TASK REQUIREMENTS:
This exercise calls for copying every line below that holds the word "also".

START EXERCISE MATERIALS

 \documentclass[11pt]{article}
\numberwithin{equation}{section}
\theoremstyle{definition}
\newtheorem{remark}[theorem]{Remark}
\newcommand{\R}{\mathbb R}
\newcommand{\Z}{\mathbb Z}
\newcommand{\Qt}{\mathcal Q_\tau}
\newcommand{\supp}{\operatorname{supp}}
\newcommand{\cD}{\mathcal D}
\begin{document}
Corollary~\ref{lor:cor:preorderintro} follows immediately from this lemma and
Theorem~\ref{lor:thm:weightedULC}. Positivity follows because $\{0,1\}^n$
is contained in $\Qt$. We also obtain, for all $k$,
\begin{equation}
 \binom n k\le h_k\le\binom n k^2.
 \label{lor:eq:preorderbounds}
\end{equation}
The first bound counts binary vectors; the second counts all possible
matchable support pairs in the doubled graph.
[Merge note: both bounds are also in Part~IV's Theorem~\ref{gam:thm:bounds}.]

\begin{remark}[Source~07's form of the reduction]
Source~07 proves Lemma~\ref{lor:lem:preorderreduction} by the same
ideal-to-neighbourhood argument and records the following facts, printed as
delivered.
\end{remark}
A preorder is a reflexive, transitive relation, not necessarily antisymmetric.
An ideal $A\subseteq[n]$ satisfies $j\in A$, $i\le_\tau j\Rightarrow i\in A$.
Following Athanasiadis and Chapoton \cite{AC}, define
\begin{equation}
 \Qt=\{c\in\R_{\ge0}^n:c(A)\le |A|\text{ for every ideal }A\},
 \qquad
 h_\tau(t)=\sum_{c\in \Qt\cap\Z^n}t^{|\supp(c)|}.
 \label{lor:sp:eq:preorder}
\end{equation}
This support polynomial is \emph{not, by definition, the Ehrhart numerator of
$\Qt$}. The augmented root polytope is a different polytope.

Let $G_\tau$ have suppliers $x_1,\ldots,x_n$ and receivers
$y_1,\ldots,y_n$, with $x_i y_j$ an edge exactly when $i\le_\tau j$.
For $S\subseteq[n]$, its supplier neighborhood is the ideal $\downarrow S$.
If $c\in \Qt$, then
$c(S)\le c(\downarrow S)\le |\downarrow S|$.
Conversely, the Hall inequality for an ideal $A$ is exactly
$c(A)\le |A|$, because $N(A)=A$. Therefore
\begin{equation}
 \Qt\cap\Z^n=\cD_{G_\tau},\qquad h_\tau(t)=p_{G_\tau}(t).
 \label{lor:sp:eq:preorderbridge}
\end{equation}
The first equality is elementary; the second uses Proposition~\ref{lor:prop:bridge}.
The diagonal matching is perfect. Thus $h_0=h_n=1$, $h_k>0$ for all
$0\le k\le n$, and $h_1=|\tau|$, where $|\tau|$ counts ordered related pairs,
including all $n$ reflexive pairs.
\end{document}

END EXERCISE MATERIALS

TASK SOLUTION:
is contained in $\Qt$. We also obtain, for all $k$,
[Merge note: both bounds are also in Part~IV's Theorem~\ref{gam:thm:bounds}.]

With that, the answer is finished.